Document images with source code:
****************

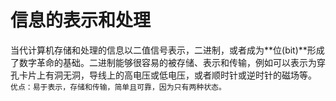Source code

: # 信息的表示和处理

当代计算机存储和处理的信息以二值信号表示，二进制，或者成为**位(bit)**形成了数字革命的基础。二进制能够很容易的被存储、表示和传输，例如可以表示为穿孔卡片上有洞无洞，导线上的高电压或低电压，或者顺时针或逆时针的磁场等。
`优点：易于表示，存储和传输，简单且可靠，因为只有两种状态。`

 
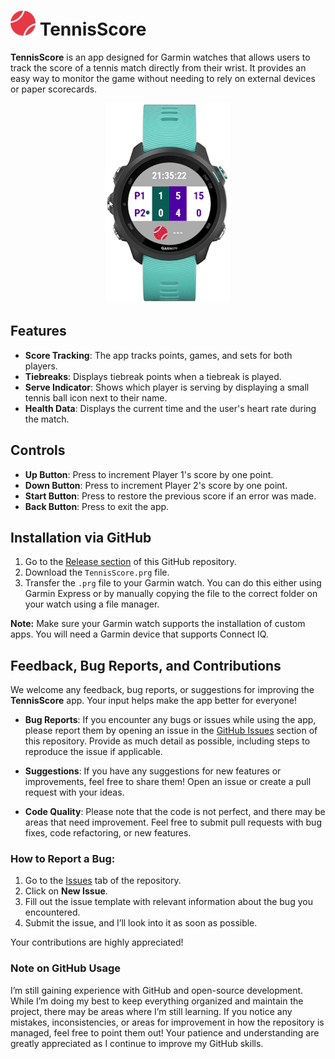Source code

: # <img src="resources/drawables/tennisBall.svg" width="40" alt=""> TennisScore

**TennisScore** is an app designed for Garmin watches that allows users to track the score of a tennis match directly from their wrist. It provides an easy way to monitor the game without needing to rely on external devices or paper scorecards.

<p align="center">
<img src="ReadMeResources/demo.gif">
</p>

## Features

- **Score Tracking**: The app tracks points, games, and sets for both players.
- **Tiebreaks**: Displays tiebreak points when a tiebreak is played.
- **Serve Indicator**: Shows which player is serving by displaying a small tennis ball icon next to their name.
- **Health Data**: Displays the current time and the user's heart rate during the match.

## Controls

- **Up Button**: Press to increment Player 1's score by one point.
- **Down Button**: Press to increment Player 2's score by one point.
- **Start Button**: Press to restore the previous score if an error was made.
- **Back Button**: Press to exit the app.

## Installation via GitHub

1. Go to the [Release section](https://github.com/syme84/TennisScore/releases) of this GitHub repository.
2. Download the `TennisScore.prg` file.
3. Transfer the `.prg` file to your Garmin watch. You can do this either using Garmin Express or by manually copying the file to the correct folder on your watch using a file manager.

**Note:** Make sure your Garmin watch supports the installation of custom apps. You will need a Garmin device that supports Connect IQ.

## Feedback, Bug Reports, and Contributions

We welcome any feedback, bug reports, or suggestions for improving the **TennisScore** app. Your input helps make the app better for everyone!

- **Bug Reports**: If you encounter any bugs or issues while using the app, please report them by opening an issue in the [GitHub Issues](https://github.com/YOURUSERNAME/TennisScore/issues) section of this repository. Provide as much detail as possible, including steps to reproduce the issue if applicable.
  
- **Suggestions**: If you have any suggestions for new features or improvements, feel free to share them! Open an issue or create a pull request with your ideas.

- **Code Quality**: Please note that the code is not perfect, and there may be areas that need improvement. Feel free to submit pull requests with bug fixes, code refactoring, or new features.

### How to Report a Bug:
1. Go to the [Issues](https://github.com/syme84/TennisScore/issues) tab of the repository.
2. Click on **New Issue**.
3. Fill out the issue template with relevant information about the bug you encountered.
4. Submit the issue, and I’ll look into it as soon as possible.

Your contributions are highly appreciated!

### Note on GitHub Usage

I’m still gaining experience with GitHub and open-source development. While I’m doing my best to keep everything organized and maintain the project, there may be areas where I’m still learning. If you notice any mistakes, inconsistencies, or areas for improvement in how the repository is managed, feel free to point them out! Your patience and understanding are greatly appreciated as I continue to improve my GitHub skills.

****************

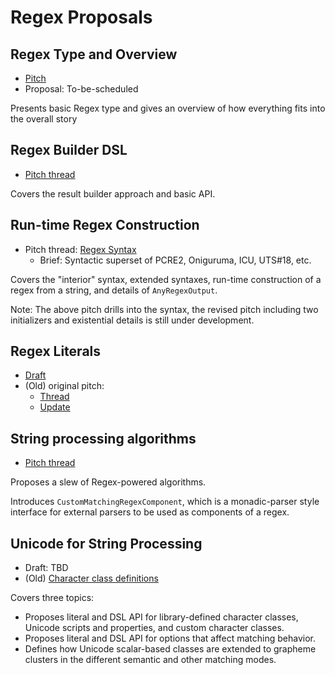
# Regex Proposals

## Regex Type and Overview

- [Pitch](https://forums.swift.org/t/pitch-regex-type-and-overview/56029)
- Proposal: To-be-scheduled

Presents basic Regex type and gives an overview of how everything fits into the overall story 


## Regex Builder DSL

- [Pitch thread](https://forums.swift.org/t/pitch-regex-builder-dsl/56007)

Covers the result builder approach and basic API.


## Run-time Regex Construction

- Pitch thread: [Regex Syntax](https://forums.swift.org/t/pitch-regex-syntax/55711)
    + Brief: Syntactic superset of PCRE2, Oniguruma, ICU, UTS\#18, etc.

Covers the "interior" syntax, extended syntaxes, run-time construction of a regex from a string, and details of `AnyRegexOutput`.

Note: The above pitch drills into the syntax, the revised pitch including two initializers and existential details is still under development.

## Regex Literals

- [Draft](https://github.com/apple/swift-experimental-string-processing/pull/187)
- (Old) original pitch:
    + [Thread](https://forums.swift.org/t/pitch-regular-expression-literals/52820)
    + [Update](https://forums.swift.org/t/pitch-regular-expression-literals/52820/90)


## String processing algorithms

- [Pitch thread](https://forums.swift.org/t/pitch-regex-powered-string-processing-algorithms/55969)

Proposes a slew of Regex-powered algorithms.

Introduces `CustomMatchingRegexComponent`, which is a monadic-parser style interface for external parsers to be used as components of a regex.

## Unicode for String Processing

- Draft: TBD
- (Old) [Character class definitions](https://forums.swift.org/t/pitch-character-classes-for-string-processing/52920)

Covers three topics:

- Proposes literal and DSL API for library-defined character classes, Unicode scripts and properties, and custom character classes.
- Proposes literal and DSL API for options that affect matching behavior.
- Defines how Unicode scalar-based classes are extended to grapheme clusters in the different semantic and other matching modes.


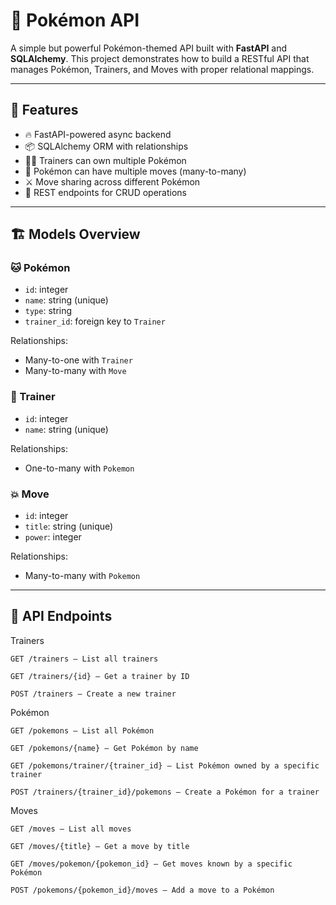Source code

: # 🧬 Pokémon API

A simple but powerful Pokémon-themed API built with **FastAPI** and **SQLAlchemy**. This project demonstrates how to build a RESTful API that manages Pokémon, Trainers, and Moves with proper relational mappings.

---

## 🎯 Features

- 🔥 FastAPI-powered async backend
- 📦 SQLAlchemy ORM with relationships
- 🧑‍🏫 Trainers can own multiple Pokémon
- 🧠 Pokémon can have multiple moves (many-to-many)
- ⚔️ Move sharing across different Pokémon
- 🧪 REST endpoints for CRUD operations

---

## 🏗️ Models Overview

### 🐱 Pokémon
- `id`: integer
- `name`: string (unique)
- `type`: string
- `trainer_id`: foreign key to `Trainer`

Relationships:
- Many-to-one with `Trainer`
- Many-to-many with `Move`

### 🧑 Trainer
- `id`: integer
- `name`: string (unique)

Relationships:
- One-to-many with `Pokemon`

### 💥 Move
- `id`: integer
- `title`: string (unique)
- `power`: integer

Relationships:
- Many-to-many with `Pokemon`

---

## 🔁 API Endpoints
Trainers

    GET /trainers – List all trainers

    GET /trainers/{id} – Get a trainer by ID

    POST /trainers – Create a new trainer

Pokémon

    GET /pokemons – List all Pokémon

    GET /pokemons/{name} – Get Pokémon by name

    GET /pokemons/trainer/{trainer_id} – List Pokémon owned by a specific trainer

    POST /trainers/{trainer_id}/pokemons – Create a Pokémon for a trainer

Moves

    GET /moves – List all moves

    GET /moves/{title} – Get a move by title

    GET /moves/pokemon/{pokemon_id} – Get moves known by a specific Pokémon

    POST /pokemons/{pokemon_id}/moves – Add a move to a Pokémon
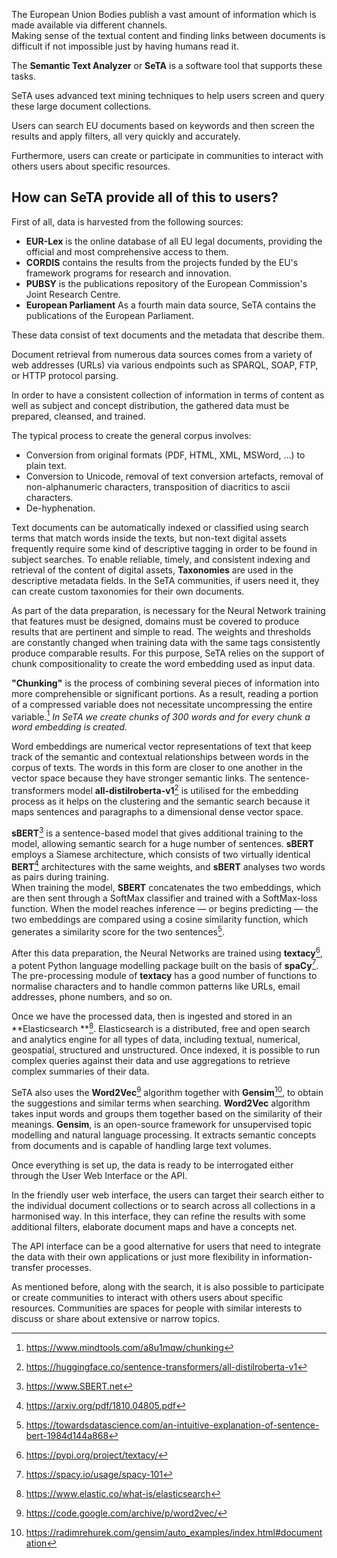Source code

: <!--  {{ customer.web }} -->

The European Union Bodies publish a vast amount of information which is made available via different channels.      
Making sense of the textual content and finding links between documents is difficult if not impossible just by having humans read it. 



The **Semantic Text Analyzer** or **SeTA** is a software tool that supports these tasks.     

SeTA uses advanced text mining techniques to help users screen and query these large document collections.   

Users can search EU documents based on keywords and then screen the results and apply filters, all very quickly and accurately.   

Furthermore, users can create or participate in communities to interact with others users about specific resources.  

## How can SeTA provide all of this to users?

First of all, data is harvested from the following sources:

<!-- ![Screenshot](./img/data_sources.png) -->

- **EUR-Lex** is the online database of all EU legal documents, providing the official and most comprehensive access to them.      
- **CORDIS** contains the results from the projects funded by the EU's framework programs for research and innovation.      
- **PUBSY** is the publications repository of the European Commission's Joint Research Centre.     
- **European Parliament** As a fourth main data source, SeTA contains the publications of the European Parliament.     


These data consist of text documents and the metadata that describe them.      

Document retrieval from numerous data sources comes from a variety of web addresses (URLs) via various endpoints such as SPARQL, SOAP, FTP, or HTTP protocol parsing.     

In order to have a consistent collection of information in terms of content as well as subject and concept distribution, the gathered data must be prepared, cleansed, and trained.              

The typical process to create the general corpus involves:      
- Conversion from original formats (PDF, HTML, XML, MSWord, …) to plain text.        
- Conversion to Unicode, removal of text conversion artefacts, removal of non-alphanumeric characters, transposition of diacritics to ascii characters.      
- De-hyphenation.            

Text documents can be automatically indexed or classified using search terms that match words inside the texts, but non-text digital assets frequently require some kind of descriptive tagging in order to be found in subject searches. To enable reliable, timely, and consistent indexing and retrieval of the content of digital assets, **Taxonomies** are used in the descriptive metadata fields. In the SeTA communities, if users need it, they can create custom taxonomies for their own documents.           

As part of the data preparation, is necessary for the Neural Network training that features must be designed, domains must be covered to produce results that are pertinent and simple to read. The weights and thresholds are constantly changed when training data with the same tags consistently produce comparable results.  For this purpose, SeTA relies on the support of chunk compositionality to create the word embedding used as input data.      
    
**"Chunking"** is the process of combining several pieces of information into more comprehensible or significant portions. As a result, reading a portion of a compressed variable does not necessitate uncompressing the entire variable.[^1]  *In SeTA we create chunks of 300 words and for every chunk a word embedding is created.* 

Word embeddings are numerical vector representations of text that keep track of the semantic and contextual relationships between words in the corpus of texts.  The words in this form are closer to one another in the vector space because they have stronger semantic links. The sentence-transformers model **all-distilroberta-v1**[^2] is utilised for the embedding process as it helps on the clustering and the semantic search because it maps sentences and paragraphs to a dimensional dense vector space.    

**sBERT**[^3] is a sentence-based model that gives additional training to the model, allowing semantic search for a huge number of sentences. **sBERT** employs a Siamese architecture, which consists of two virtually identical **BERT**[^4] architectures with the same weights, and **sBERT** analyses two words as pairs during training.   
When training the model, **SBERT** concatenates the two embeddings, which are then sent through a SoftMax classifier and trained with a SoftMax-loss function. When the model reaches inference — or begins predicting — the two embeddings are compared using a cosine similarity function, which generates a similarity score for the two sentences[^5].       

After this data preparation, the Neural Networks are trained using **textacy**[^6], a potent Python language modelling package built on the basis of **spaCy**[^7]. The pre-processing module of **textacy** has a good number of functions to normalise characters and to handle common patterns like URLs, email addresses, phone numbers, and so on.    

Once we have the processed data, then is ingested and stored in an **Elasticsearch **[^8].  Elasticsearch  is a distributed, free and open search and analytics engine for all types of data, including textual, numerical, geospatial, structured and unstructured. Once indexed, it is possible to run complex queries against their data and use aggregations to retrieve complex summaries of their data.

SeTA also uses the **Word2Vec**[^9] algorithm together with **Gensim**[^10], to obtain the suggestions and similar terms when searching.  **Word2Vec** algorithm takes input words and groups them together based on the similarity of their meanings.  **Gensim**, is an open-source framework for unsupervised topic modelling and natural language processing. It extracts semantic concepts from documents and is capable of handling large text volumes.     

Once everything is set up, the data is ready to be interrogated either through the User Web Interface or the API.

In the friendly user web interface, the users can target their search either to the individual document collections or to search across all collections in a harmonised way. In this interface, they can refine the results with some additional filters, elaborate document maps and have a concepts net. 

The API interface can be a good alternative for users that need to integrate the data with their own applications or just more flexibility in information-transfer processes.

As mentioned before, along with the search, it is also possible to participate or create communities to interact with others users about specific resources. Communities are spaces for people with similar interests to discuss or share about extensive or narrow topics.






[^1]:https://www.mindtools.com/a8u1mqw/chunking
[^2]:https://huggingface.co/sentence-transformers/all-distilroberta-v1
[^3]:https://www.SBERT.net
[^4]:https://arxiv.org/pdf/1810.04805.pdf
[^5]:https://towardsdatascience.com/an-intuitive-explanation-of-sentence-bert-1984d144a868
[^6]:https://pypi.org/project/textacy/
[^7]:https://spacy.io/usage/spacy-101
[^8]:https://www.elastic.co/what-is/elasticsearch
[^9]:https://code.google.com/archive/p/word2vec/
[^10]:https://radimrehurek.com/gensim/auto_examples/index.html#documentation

****************

Brief
Look over the entries above and count the lines where the word "POST" appears, then report only that count.

Solved exercise
3